- Head coach: Lenny Wilkens
- Arena: Philips Arena

Results
- Record: 28–54 (.341)
- Place: Division: 7th (Central) Conference: 14th (Eastern)
- Playoff finish: Did not qualify
- Stats at Basketball Reference

Local media
- Television: WHOT-TV Fox Sports Net South Turner South
- Radio: WCNN

= 1999–2000 Atlanta Hawks season =

NBA professional basketball team season

The 1999–2000 Atlanta Hawks season was the 51st season for the Atlanta Hawks in the National Basketball Association, and their 32nd season in Atlanta, Georgia.

==Season summary==

===Off-season===
After two seasons of splitting their home games between the Georgia Dome, and the Alexander Memorial Coliseum, the Hawks moved into their new arena known as the Philips Arena; it was built over the site of the Omni Coliseum.

The Hawks had four first-round draft picks in the 1999 NBA draft, selecting point guard Jason Terry from the University of Arizona with the tenth overall pick, which was acquired from the Golden State Warriors via trade.
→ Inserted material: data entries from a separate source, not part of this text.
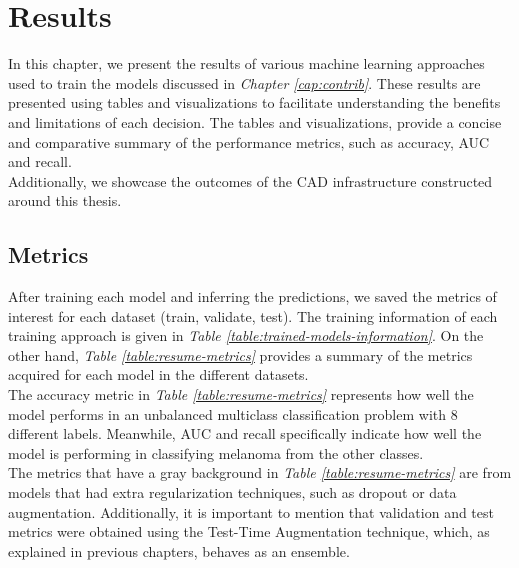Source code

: \chapter{Results}
\label{cap:result}

In this chapter, we present the results of various machine learning
approaches used to train the models discussed in \textit{Chapter \ref{cap:contrib}}.
These results are presented using tables and visualizations to
facilitate understanding the benefits and limitations of each decision. The tables and visualizations,
provide a concise and comparative summary of the performance metrics, such as accuracy, AUC and recall. \\

Additionally, we showcase the outcomes of the CAD infrastructure constructed around this thesis.


\section{Metrics}

After training each model and inferring the predictions,
we saved the metrics of interest for each dataset (train, validate, test).
The training information of each training approach is given in \textit{Table \ref{table:trained-models-information}}.
On the other hand, \textit{Table \ref{table:resume-metrics}} provides a summary of the metrics acquired for each model in the different datasets. \\

The accuracy metric in \textit{Table \ref{table:resume-metrics}} represents how well
the model performs in an unbalanced multiclass classification problem with 8 different labels.
Meanwhile, AUC and recall specifically indicate how well the model is performing
in classifying melanoma from the other classes. \\


The metrics that have a gray background in \textit{Table \ref{table:resume-metrics}} are from models that had extra regularization techniques,
such as dropout or data augmentation. Additionally, it is important to
mention that validation and test metrics were obtained using the Test-Time Augmentation technique,
which, as explained in previous chapters, behaves as an ensemble.

\newpage

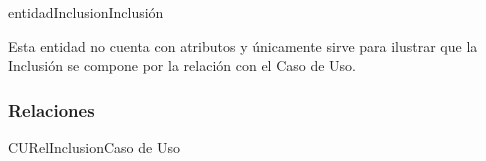 \begin{BusinessEntity}{entidadInclusion}{Inclusión}
		
	\item Esta entidad no cuenta con atributos y únicamente sirve para ilustrar que la Inclusión se compone por la relación con el Caso de Uso.
\end{BusinessEntity}

\subsubsection{Relaciones}

\begin{BusinessFact}{CURelInclusion}{Caso de Uso}
\end{BusinessFact}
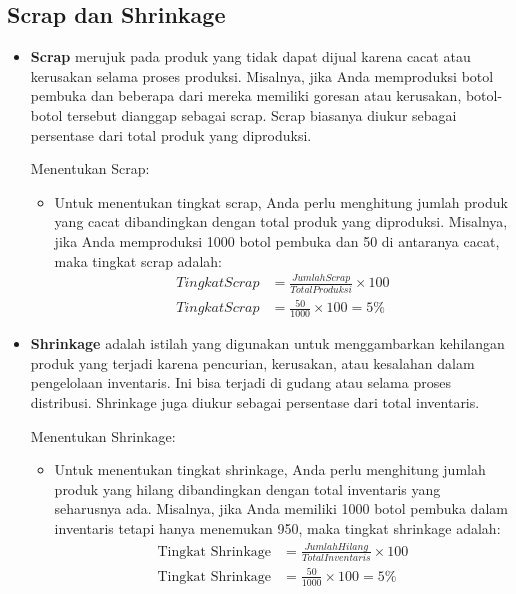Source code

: \documentclass{article}
\begin{document}
\subsection{Scrap dan Shrinkage}
\begin{itemize}
    \item \textbf{Scrap} merujuk pada produk yang tidak dapat dijual karena cacat atau kerusakan selama proses produksi. Misalnya, jika Anda memproduksi botol pembuka dan beberapa dari mereka memiliki goresan atau kerusakan, botol-botol tersebut dianggap sebagai scrap. Scrap biasanya diukur sebagai persentase dari total produk yang diproduksi.

          Menentukan Scrap:
          \begin{itemize}
              \item Untuk menentukan tingkat scrap, Anda perlu menghitung jumlah produk yang cacat dibandingkan dengan total produk yang diproduksi. Misalnya, jika Anda memproduksi 1000 botol pembuka dan 50 di antaranya cacat, maka tingkat scrap adalah:
                    \begin{align*}
                        Tingkat Scrap & = \frac{Jumlah Scrap}{Total Produksi} \times 100 \\
                        Tingkat Scrap & = \frac{50}{1000} \times 100 = 5\%
                    \end{align*}

          \end{itemize}
    \item \textbf{Shrinkage} adalah istilah yang digunakan untuk menggambarkan kehilangan produk yang terjadi karena pencurian, kerusakan, atau kesalahan dalam pengelolaan inventaris. Ini bisa terjadi di gudang atau selama proses distribusi. Shrinkage juga diukur sebagai persentase dari total inventaris.

          Menentukan Shrinkage:
          \begin{itemize}
              \item Untuk menentukan tingkat shrinkage, Anda perlu menghitung jumlah produk yang hilang dibandingkan dengan total inventaris yang seharusnya ada. Misalnya, jika Anda memiliki 1000 botol pembuka dalam inventaris tetapi hanya menemukan 950, maka tingkat shrinkage adalah:
                    \begin{align*}
                        \text{Tingkat Shrinkage} & = \frac{Jumlah Hilang}{Total Inventaris} \times 100 \\
                        \text{Tingkat Shrinkage} & = \frac{50}{1000} \times 100 = 5\%
                    \end{align*}
          \end{itemize}
\end{itemize}
\end{document}
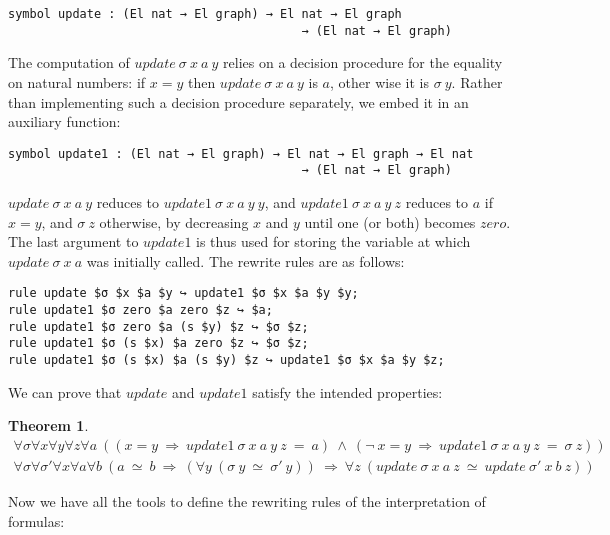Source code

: \documentclass[submission,copyright,creativecommons]{eptcs}
\def\imp{\mathbin{\Rightarrow}}
\def\fa{{\forall}}
\DeclareMathOperator{\blneg}{{\neg}}
\def\conj{\mathbin{\wedge}}
\newtheorem{theorem}{Theorem}[section]
\begin{document}
\begin{lstlisting}
symbol update : (El nat → El graph) → El nat → El graph
                                         → (El nat → El graph)
\end{lstlisting} 

The computation of $update~\sigma~x~a~y$ relies on a decision procedure for the equality on natural numbers: if $x=y$ then $update~\sigma~x~a~y$ is $a$, other wise it is $\sigma~y$. Rather than implementing such a decision procedure separately, we embed it in an auxiliary function:

\begin{lstlisting}
symbol update1 : (El nat → El graph) → El nat → El graph → El nat
                                         → (El nat → El graph)
\end{lstlisting} 

$update~\sigma~x~a~y$ reduces to $update1~\sigma~x~a~y~y$, and $update1~\sigma~x~a~y~z$ reduces to $a$ if $x=y$, and $\sigma~z$ otherwise, by decreasing $x$ and $y$ until one (or both) becomes $zero$. The last argument to $update1$ is thus used for storing the variable at which $update~\sigma~x~a$ was initially called. The rewrite rules are as follows:

\begin{lstlisting}
rule update $σ $x $a $y ↪ update1 $σ $x $a $y $y;
rule update1 $σ zero $a zero $z ↪ $a;
rule update1 $σ zero $a (s $y) $z ↪ $σ $z;
rule update1 $σ (s $x) $a zero $z ↪ $σ $z;
rule update1 $σ (s $x) $a (s $y) $z ↪ update1 $σ $x $a $y $z;
\end{lstlisting}

We can prove that $update$ and $update1$ satisfy the intended properties:

\begin{theorem}
\begin{equation*}
\begin{split}
\fa \sigma \fa x \fa y \fa z \fa a ~((x = y \ \imp \ update1 \ \sigma \ x \ a \ y \ z \ = \ a) \ \conj \ (\blneg \ x = y \ \imp \ update1 \ \sigma \ x \ a \ y \ z \ = \ \sigma \ z))
\\
\fa \sigma \fa \sigma' \fa x \fa a \fa b~ (a \ \simeq \ b \ \imp \ (\fa y~ (\sigma \ y \ \simeq \ \sigma' \ y)) \ \imp \ \fa z~ (update \ \sigma \ x \ a \ z \ \simeq \ update \ \sigma' \ x \ b \ z))
\end{split}
\end{equation*}
\end{theorem}

Now we have all the tools to define the rewriting rules of the interpretation of formulas:
\end{document}
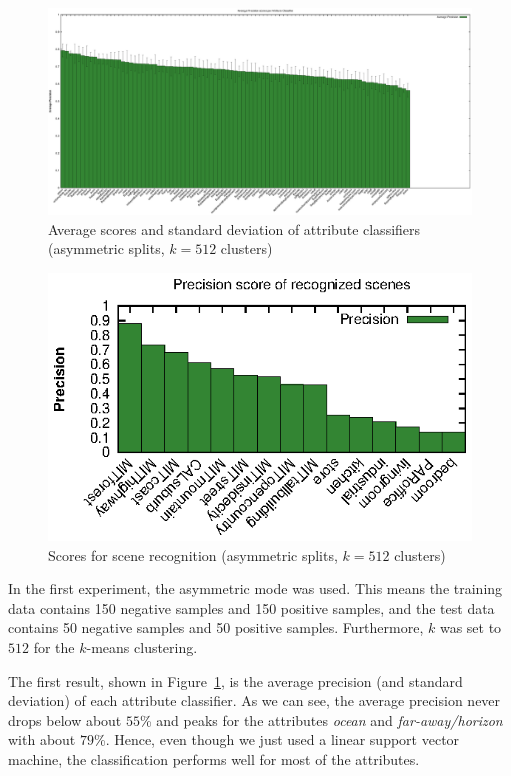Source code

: \documentclass{vldb}
\begin{document}
\begin{figure}[ht]
  \centering
  \includegraphics[width = \textwidth]{figs/scores_asymmetric_512classes.eps}
  \caption{Average scores and standard deviation of attribute classifiers
    (asymmetric splits, $k = 512$ clusters)
  }
  \label{fig:scores-classifiers-asymmetric-512}
\end{figure}

\begin{figure}[ht]
  \centering
  \includegraphics[width = .45\textwidth]{figs/scores_sr_asymmetric_512classes.eps}
  \caption{Scores for scene recognition \newline (asymmetric splits, $k=512$ clusters)}
  \label{fig:scores-scene-rec-asymmetric-512}
\end{figure}

In the first experiment, the asymmetric mode was used. This means the training
data contains 150 negative samples and 150 positive samples, and the test data
contains 50 negative samples and 50 positive samples. Furthermore, $k$ was set
to $512$ for the $k$-means clustering.

The first result, shown in Figure~\ref{fig:scores-classifiers-asymmetric-512},
is the average precision (and standard deviation) of each attribute classifier.
As we can see, the average precision never drops below about $55$\% and peaks
for the attributes \emph{ocean} and \emph{far-away/horizon} with about $79$\%.
Hence, even though we just used a linear support vector machine, the
classification performs well for most of the attributes.
\end{document}
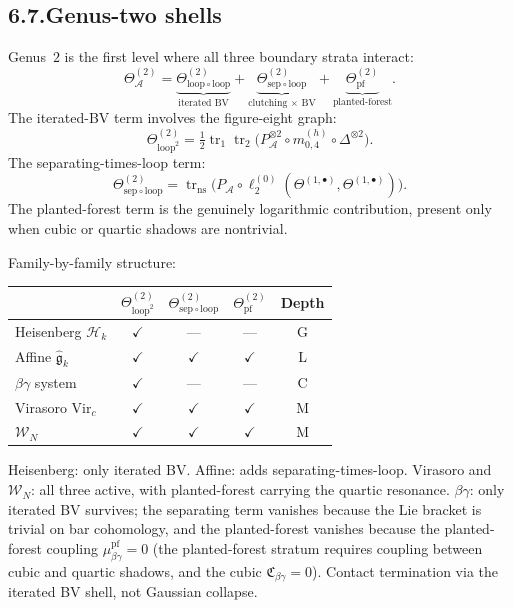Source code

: \documentclass[11pt,reqno]{amsart}
\theoremstyle{definition}
\theoremstyle{remark}
\providecommand{\cA}{\mathcal{A}}
\providecommand{\cH}{\mathcal{H}}
\providecommand{\fg}{\mathfrak{g}}
\numberwithin{equation}{section}
\begin{document}
\subsection*{6.7.\enspace Genus-two shells}

Genus~$2$ is the first level where all three boundary strata interact:
\[
\Theta^{(2)}_\cA=\underbrace{\Theta^{(2)}_{\mathrm{loop}\circ\mathrm{loop}}}_{\text{iterated BV}}+\underbrace{\Theta^{(2)}_{\mathrm{sep}\circ\mathrm{loop}}}_{\text{clutching $\times$ BV}}+\underbrace{\Theta^{(2)}_{\mathrm{pf}}}_{\text{planted-forest}}.
\]
The iterated-BV term involves the figure-eight graph:
\[
\Theta^{(2)}_{\mathrm{loop}^2}=\tfrac12\operatorname{tr}_1\operatorname{tr}_2\bigl(P_\cA^{\otimes 2}\circ m^{(h)}_{0,4}\circ\Delta^{\otimes 2}\bigr).
\]
The separating-times-loop term:
\[
\Theta^{(2)}_{\mathrm{sep}\circ\mathrm{loop}}=\operatorname{tr}_{\mathrm{ns}}\bigl(P_\cA\circ\ell_2^{(0)}(\Theta^{(1,\bullet)},\Theta^{(1,\bullet)})\bigr).
\]
The planted-forest term is the genuinely logarithmic contribution,
present only when cubic or quartic shadows are nontrivial.

\medskip
\noindent
Family-by-family structure:

\begin{center}
\renewcommand{\arraystretch}{1.2}
\begin{tabular}{lcccc}
& $\Theta^{(2)}_{\mathrm{loop}^2}$ & $\Theta^{(2)}_{\mathrm{sep}\circ\mathrm{loop}}$ & $\Theta^{(2)}_{\mathrm{pf}}$ & \textbf{Depth}\\
\hline
Heisenberg $\cH_k$ & $\checkmark$ & --- & --- & G\\
Affine $\widehat{\fg}_k$ & $\checkmark$ & $\checkmark$ & $\checkmark$ & L\\
$\beta\gamma$ system & $\checkmark$ & --- & --- & C\\
Virasoro $\mathrm{Vir}_c$ & $\checkmark$ & $\checkmark$ & $\checkmark$ & M\\
$\mathcal W_N$ & $\checkmark$ & $\checkmark$ & $\checkmark$ & M
\end{tabular}
\end{center}

Heisenberg: only iterated BV. Affine: adds separating-times-loop.
Virasoro and $\mathcal W_N$: all three active, with planted-forest
carrying the quartic resonance. $\beta\gamma$: only iterated BV
survives; the separating term vanishes because the Lie bracket is
trivial on bar cohomology, and the planted-forest vanishes because
the planted-forest coupling $\mu^{\mathrm{pf}}_{\beta\gamma}=0$
(the planted-forest stratum requires coupling between cubic and quartic
shadows, and the cubic $\mathfrak{C}_{\beta\gamma}=0$). Contact
termination via the iterated BV shell, not Gaussian collapse.
\end{document}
The team also selected power forward Cal Bowdler out of Old Dominion University with the 17th overall pick, selected shooting guard Dion Glover out of Georgia Tech University with the 20th overall pick, and selected small forward Jumaine Jones from the University of Georgia with the 27th overall pick, but soon traded him to the Philadelphia 76ers in exchange for a future draft pick. During the off-season, the team acquired Isaiah Rider and Jim Jackson from the Portland Trail Blazers, acquired Bimbo Coles and former Hawks forward Duane Ferrell from the Golden State Warriors, and acquired Lorenzen Wright from the Los Angeles Clippers. However, Ferrell was released to free agency.

For the season, the Hawks redesigned their home and road uniforms, removing their primary logo of a hawk from the front of their jerseys, and adding side panels to their jerseys and shorts; the left leg of their shorts featured the jersey number, while the right leg featured their primary logo. The white home uniforms featured a red, yellow and black trim, and red side panels with yellow and black outlines, while the road uniforms were changed from their previous black-to-red fade gradient to red, and featured a white, yellow and black trim, and white side panels.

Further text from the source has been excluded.